Wages, Ethics, Schools Top Issues Facing NY Lawmakers

ALBANY (AP/Hamodia) —
Workers on Tuesday remove stacks of aging bills from legislators’ desks in the Senate Chamber at the Capitol. (AP Photo/Mike Groll)
Workers on Tuesday remove stacks of aging bills from legislators’ desks in the Senate Chamber at the Capitol. (AP Photo/Mike Groll)

New York lawmakers returning to Albany on Wednesday face a long list of challenges as they seek to turn the page on a disastrous 2015 that saw the leaders of both the Senate and Assembly convicted of corruption.

Debates over Gov. Andrew Cuomo’s call to raise the minimum wage to $15, funding for public education and proposals to allow Uber to expand upstate will all be on the agenda for the 2016 legislative session, which gets underway Wednesday.

Whether lawmakers pass tougher ethics rules to address the corruption problem that last year roiled the state Capitol remains to be seen. And budget negotiations could quickly show whether the Legislature is serious about reform. For decades, the spending plan has been hammered out behind closed doors by the governor, the speaker and the Senate leader.
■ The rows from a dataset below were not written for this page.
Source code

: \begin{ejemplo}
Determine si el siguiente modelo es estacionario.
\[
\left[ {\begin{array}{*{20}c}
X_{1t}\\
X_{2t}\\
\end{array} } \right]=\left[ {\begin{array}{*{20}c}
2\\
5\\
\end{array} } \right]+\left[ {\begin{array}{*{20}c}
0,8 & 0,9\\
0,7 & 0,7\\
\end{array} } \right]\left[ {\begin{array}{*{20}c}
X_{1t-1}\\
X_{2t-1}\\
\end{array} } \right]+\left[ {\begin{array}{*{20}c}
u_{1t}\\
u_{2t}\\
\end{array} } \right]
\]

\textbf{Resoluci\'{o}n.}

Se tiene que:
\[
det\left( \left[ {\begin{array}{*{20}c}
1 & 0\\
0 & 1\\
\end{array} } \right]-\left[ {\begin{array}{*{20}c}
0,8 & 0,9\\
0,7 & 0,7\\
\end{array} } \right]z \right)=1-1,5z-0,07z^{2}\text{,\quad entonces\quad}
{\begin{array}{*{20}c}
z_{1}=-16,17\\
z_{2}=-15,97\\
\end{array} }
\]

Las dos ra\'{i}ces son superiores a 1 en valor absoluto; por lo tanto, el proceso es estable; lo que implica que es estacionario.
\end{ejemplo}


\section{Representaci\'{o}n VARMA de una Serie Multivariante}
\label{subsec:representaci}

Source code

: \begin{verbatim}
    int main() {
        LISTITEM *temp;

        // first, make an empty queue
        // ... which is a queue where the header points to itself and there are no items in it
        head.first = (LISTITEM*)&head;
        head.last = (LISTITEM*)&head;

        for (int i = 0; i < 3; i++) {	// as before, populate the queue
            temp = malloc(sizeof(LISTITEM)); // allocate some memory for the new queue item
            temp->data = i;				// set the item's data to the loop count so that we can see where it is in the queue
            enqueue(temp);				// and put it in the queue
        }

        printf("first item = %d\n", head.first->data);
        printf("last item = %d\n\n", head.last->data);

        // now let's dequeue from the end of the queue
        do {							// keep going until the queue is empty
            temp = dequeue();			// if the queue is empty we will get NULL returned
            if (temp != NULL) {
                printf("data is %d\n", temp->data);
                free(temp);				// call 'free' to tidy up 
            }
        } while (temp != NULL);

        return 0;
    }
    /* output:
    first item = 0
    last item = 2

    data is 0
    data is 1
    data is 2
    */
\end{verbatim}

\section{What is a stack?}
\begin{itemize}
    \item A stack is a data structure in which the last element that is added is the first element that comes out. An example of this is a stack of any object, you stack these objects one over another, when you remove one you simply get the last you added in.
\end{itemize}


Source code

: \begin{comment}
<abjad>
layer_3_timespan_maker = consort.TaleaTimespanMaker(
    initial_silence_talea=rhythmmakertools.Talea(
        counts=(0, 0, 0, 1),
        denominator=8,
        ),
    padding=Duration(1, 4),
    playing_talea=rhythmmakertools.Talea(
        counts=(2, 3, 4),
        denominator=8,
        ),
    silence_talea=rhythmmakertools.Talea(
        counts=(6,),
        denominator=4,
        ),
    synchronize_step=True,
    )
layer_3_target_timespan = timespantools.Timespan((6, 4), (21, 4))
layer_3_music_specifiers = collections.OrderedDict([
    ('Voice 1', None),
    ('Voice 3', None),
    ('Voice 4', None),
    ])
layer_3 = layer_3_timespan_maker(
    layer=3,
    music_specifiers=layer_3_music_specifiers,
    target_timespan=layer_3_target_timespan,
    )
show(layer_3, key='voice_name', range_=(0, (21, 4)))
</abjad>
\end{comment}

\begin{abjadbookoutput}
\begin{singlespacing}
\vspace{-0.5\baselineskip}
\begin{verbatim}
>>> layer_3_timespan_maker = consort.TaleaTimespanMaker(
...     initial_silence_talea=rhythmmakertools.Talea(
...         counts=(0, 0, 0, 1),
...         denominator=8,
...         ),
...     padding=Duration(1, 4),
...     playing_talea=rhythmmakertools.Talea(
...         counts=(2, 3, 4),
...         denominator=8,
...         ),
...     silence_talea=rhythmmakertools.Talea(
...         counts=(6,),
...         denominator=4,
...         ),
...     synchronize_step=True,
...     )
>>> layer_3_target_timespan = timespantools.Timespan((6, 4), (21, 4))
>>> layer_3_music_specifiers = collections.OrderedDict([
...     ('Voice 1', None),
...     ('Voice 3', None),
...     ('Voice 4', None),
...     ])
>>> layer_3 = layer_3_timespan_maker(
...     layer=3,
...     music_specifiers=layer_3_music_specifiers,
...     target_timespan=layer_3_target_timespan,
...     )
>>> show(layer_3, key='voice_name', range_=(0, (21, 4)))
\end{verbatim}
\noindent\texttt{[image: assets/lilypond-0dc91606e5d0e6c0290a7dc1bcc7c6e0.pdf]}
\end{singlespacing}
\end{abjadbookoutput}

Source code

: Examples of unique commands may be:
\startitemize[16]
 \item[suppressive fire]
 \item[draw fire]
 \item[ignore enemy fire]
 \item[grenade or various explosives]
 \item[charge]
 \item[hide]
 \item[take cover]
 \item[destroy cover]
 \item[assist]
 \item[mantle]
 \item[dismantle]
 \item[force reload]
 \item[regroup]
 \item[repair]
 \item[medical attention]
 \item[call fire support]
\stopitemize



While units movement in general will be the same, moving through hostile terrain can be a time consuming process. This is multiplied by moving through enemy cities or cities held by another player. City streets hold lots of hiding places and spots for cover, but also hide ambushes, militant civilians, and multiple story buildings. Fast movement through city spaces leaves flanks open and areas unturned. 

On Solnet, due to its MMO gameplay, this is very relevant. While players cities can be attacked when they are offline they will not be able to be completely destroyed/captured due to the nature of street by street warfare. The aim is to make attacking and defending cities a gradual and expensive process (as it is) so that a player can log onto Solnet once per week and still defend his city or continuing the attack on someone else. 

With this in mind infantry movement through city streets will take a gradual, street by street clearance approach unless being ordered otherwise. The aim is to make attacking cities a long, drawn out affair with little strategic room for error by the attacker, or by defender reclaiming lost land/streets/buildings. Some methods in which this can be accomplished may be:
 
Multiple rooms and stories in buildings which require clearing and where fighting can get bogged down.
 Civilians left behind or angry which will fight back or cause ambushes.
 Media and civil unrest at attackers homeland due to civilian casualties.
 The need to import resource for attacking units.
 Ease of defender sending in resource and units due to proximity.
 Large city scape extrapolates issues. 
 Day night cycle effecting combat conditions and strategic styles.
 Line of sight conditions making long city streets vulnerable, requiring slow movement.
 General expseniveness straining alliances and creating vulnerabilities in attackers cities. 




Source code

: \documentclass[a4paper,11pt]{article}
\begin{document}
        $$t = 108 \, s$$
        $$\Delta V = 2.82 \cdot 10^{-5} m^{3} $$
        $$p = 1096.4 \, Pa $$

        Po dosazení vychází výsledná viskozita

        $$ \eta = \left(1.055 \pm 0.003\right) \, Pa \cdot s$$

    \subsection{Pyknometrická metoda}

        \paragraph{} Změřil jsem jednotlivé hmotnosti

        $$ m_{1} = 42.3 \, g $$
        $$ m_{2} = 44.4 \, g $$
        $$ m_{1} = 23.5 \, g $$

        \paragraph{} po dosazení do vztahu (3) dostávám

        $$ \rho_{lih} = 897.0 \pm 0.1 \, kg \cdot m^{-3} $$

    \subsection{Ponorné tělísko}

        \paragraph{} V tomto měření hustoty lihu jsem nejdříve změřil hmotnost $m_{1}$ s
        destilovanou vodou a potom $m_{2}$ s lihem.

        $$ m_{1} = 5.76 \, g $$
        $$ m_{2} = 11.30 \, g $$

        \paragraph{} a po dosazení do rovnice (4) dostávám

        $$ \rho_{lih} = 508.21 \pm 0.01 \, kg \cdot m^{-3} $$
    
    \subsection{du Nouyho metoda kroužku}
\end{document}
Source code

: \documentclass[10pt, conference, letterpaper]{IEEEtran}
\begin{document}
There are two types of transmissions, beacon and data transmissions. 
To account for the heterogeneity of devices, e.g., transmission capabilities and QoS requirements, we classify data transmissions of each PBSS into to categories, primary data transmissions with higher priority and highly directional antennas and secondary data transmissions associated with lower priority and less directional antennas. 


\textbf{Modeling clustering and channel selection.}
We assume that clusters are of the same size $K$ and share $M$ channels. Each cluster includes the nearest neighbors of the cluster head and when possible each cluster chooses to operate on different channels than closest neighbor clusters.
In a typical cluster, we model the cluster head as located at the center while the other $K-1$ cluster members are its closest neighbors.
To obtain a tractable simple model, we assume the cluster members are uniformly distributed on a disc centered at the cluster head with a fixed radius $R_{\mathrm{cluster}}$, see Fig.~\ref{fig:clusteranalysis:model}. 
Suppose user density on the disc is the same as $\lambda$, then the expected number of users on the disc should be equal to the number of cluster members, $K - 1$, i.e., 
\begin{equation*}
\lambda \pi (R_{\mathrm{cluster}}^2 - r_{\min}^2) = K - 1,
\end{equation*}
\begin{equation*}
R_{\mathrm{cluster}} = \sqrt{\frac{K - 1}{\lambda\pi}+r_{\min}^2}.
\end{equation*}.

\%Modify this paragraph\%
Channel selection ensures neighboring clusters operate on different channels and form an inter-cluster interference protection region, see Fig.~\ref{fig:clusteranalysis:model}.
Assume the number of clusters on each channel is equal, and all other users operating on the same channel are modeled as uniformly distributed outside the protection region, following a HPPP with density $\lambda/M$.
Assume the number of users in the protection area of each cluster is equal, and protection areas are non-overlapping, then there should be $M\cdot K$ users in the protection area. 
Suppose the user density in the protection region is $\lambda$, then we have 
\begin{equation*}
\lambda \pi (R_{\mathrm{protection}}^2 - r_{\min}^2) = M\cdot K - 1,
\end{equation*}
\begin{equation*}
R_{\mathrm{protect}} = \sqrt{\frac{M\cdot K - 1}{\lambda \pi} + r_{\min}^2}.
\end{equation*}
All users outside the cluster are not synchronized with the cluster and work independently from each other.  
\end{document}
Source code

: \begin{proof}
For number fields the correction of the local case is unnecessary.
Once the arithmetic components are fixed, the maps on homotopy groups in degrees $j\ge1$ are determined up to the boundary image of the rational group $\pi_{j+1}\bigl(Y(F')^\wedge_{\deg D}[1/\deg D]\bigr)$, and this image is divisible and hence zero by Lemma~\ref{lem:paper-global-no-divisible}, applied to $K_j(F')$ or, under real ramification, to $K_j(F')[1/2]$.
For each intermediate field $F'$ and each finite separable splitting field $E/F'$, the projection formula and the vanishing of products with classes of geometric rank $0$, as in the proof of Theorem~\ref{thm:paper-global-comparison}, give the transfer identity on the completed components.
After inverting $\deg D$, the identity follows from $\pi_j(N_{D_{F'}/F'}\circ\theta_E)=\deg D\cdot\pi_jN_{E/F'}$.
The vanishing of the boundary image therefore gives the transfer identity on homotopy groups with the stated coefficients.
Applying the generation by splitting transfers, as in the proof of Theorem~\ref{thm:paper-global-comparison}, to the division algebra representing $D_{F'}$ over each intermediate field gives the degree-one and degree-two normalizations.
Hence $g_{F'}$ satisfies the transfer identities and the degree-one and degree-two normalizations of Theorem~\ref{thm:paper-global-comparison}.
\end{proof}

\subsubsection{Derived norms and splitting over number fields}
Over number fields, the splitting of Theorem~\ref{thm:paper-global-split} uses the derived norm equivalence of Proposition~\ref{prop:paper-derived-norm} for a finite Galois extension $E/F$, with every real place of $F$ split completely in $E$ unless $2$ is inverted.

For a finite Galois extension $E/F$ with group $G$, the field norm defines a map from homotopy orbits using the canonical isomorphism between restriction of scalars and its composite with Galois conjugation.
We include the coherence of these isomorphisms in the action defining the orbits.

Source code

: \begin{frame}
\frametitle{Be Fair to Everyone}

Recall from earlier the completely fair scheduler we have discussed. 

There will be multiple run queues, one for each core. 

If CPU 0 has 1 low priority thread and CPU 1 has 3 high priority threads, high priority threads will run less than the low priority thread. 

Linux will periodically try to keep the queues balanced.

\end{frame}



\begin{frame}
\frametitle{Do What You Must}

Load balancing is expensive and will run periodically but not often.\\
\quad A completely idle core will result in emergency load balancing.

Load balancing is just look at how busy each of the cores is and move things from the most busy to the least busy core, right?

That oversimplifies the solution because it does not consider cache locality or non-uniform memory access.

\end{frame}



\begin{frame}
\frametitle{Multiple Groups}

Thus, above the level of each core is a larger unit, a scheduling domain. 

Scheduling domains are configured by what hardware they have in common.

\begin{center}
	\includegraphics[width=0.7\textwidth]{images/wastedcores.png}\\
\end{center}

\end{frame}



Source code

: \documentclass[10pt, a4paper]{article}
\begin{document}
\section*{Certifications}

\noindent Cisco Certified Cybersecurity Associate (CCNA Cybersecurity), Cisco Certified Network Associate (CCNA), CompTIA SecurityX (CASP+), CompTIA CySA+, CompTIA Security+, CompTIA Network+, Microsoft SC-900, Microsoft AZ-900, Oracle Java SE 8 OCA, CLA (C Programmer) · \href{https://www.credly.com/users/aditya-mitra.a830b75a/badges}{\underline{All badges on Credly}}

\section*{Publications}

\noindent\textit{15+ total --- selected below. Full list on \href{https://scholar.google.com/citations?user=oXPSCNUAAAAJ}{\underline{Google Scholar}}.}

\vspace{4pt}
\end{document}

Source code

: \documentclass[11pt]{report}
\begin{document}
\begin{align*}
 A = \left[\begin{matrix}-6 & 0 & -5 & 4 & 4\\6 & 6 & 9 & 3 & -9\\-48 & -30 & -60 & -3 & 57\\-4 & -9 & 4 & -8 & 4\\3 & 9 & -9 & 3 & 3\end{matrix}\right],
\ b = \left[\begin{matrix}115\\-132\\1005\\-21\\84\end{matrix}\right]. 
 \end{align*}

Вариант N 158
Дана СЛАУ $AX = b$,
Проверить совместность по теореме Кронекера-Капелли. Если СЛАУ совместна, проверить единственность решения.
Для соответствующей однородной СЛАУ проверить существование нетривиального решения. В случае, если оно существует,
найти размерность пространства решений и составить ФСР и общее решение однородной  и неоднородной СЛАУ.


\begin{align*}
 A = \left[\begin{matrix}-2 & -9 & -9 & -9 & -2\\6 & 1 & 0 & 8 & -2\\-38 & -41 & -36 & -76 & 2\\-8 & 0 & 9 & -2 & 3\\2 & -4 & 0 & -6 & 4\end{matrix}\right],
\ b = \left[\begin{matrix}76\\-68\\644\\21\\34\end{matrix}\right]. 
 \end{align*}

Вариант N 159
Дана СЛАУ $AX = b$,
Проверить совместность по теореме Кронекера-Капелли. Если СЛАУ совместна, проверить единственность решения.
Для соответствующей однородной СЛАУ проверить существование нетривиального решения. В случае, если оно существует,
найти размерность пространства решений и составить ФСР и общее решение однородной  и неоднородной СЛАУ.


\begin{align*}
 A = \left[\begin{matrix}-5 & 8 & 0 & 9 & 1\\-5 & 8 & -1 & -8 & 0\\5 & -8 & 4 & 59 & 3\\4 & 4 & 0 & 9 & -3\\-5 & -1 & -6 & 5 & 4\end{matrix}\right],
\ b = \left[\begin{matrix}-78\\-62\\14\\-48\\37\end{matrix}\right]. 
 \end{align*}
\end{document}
It’s an insider process that has been criticized by U.S. Attorney Preet Bharara as ripe for corruption.

Assembly Minority Leader Brian Kolb said this is the year the tradition of “three men in a room” should stop.

“The days of backroom deals, secretive negotiations, and putting too much power in too few hands must end,” said the Canandaigua Republican.

But ethics were not mentioned in a statement from Assembly Speaker Carl Heastie about his vision for the session, which included references to school funding, higher education and the Dream Act, which would extend financial help to students in the country illegally.

Cuomo’s push to phase in a $15 minimum wage has broad support in the overwhelmingly Democratic Assembly but faces obstacles in the Republican-led Senate.

Teachers unions and public-education groups are urging lawmakers to approve $2.4 billion in additional school spending, and Hamodia reported last month that both Cuomo and Senate Leader John Flanagan, a Long Island Republican, have promised to get a tuition aid bill passed. The Democratic Assembly has held it back in previous years.